DIRECTIONS: After locating the line that contains "document boundary. |" in the data below, set down exactly that line and each one after it through the line that contains "page size. |", and nothing more.

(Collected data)
════════════════

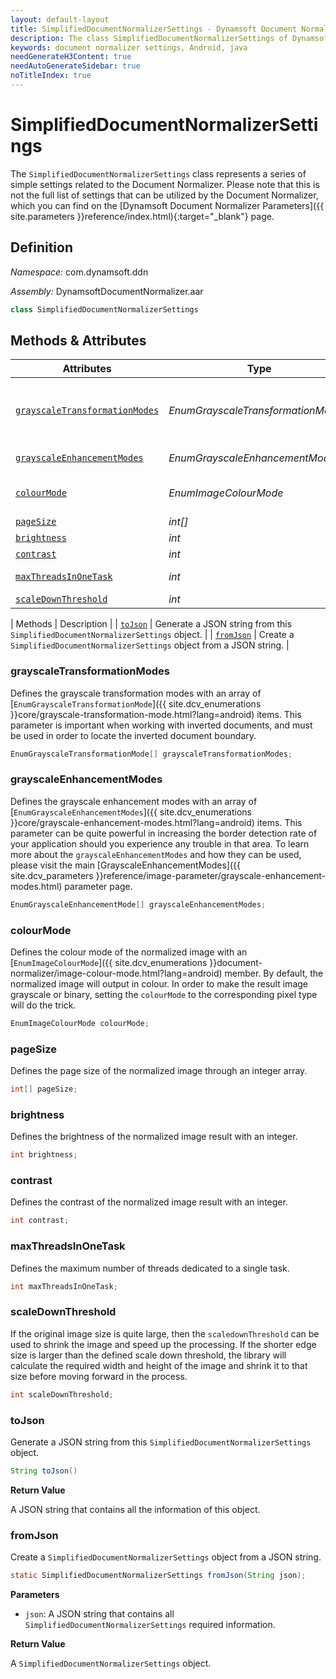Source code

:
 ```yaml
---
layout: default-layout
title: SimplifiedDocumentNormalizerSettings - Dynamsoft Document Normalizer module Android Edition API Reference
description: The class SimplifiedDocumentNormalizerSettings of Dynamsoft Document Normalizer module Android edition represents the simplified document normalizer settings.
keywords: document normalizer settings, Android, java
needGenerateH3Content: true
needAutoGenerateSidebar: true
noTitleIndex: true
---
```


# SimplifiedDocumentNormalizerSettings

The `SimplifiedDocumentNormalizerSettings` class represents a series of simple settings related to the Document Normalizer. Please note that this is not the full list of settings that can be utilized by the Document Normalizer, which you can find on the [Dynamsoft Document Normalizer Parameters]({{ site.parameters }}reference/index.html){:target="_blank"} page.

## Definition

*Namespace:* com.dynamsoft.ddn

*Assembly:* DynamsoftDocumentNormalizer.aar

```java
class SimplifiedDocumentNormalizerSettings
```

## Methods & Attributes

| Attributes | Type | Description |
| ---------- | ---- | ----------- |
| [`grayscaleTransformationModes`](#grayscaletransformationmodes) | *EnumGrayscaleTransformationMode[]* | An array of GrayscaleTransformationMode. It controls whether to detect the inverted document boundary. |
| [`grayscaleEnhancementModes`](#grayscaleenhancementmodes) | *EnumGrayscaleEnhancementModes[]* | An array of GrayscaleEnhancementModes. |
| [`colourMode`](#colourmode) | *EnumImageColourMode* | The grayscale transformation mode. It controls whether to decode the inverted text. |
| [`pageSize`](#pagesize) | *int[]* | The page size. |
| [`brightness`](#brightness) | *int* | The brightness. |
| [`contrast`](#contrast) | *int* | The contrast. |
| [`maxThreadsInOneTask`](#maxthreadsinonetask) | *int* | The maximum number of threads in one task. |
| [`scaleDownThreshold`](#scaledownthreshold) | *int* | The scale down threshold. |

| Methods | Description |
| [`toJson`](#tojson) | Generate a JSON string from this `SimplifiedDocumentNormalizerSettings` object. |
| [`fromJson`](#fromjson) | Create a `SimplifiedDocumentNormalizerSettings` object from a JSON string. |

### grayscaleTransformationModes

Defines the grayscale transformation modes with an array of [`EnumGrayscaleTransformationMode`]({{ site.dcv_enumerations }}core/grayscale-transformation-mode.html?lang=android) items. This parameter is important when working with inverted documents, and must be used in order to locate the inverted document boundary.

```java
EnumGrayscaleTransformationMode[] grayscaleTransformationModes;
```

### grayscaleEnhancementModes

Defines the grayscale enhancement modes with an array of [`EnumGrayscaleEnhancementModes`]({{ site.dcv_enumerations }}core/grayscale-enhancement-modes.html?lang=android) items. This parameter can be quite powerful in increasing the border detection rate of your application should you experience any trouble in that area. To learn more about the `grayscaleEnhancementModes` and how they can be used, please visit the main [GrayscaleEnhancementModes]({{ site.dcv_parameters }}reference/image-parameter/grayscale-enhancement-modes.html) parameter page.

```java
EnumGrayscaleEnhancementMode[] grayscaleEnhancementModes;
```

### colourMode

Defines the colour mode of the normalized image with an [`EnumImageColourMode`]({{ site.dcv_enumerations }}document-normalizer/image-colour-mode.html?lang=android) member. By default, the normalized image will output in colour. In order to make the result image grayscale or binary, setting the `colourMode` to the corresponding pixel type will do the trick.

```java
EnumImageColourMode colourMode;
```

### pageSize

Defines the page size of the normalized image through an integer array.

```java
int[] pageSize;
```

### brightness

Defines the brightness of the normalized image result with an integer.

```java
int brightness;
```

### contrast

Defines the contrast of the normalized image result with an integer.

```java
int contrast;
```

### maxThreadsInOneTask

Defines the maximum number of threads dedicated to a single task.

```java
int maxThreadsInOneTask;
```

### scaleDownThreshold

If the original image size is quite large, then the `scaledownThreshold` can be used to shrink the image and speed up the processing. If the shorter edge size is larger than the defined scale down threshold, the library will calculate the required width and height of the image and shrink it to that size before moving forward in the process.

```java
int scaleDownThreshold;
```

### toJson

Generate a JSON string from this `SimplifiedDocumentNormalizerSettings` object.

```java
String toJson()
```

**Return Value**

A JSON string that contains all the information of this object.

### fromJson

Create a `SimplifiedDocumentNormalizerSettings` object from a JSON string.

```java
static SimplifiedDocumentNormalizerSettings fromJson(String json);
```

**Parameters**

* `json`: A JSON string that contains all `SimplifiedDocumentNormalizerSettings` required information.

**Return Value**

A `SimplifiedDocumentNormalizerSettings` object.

════════════════

ANSWER:
| [`grayscaleTransformationModes`](#grayscaletransformationmodes) | *EnumGrayscaleTransformationMode[]* | An array of GrayscaleTransformationMode. It controls whether to detect the inverted document boundary. |
| [`grayscaleEnhancementModes`](#grayscaleenhancementmodes) | *EnumGrayscaleEnhancementModes[]* | An array of GrayscaleEnhancementModes. |
| [`colourMode`](#colourmode) | *EnumImageColourMode* | The grayscale transformation mode. It controls whether to decode the inverted text. |
| [`pageSize`](#pagesize) | *int[]* | The page size. |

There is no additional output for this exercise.